The peak objectives' DP previously kept one (peak, flops) winner per subset with a lexicographic local tie-break, which cannot reach the global flop minimum among peak-optimal trees: a peak-tying subtree chosen for local flop reasons can foreclose a far cheaper completion. Replace the single-cell state with a per-subset Pareto frontier of non-dominated (peak, flops) points (PeakModel/PeakBatchedModel::State now a vector of FrontPoint/BFrontPoint; relax() crosses child frontiers and prunes via pareto_insert). Reconstruct threads the chosen frontier index through the tree. Add peak_flops_tolerance (OptimizeOptions, default 0.10; plumbed through single_term_opt and opt_pure_product): the final selection picks the fewest-flops schedule whose peak is within (1+tol) of the minimum, instead of strict peak-min. This lets the optimizer form a persistent intermediate that is slightly larger in peak but much cheaper in (volatile-weighted) flops -- e.g. the 4-PNO ladder integral W=(ac|bd)=gCC*gCC, formed once and contracted with the amplitude, rather than folding the amplitude into a half-transform and recomputing the ladder on every replay. The model default stays 0.0 so the brute-force oracle tests remain strict. Update the [osv] tests: assert the structural invariant (the OSV-deferred outer product is avoided by default, reproduced under persistent_only) rather than brittle max_imed equalities, and add a PPL form-W vs fold-t test that also documents the vw=1 (caching-off) regime where fold-t dominates W on both peak and flops.

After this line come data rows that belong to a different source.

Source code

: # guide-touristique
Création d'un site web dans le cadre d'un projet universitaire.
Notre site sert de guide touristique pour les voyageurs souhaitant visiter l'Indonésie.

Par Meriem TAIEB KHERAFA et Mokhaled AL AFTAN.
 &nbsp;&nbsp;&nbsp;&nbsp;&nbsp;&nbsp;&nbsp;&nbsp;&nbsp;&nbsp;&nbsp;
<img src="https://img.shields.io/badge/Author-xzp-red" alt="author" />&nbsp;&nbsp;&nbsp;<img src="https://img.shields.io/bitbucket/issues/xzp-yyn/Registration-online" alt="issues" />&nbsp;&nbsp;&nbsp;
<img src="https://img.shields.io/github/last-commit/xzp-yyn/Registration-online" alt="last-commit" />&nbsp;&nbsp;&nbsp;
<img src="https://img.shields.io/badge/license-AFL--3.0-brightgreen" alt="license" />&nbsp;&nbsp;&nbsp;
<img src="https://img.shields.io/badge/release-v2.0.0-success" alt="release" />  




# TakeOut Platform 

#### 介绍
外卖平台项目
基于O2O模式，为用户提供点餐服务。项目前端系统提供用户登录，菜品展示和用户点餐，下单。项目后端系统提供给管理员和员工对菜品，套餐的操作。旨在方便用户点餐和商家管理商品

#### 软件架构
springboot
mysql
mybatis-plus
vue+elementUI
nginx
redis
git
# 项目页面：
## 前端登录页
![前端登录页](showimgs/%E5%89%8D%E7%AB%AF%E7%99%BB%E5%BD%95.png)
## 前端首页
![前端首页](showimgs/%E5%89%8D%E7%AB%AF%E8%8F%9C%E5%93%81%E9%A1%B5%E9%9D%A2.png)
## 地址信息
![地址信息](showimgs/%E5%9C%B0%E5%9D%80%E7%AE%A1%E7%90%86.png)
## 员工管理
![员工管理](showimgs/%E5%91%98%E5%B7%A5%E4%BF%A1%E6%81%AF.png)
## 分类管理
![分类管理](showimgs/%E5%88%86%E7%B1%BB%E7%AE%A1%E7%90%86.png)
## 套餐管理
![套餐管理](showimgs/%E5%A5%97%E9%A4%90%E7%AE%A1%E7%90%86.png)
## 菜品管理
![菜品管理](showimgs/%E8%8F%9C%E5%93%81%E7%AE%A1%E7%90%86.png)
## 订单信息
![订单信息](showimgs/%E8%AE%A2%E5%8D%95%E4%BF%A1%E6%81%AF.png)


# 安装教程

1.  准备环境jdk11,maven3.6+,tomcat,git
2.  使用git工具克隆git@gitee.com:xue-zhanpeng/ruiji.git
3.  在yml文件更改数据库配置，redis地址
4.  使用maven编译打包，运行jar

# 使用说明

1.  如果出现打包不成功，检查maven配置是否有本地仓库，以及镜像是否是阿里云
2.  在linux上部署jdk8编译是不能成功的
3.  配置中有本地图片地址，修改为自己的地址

The peak objectives (DensePeakSize/Batched) broke ties among near-peak-equal schedules on flops alone. That under-ranks bandwidth-bound contractions (e.g. a single-PNO-index contraction, arithmetic intensity ~2d): modest flops, large wall time. The flop tie-break therefore treats folding the amplitude in early -- making a large intermediate volatile and rebuilding it every iteration -- as nearly free, and picks it below an unnecessarily high volatile_weight. Replace the per-contraction tie-break cost with a roofline wall-time proxy: cost = max(flops, beta * Q), Q = max(traffic, kappa * flops / sqrt(M / c0)) where traffic = |L|+|R|+|Z| (proto-aware footprints), beta = machine balance (FLOPs per element of traffic), M = binding fast-memory capacity in elements, and the sqrt(M) term is the Hong-Kung / Loomis-Whitney finite-cache re-read bound (c0 ~ 3 resident tiles, kappa a calibratable prefactor). The volatile replay weight still multiplies the whole op (a volatile op pays the roofline cost on every replay). With beta == 0 (default) this is exactly the previous flop-only tie-break -- no behavior change -- so the new RooflineParams default leaves all existing results bit-identical. The model is shape-aware where it must be and inert where it should be: compute-bound (dense) contractions have max() collapse to flops (the byte term never binds), so the dense case needs no tuning; bandwidth-bound (PNO/CSV) contractions are charged their true memory traffic, which is what lets the optimizer keep a reused integral persistent instead of rebuilding it per iteration. Design: doc/dev/specs/2026-06-23-roofline-tiebreak-cost.md (mpqc4). Plumbed via RooflineParams through OptimizeOptions, single_term_opt, and opt_pure_product; the DenseFLOPs/DenseSize footprint_weight is unchanged.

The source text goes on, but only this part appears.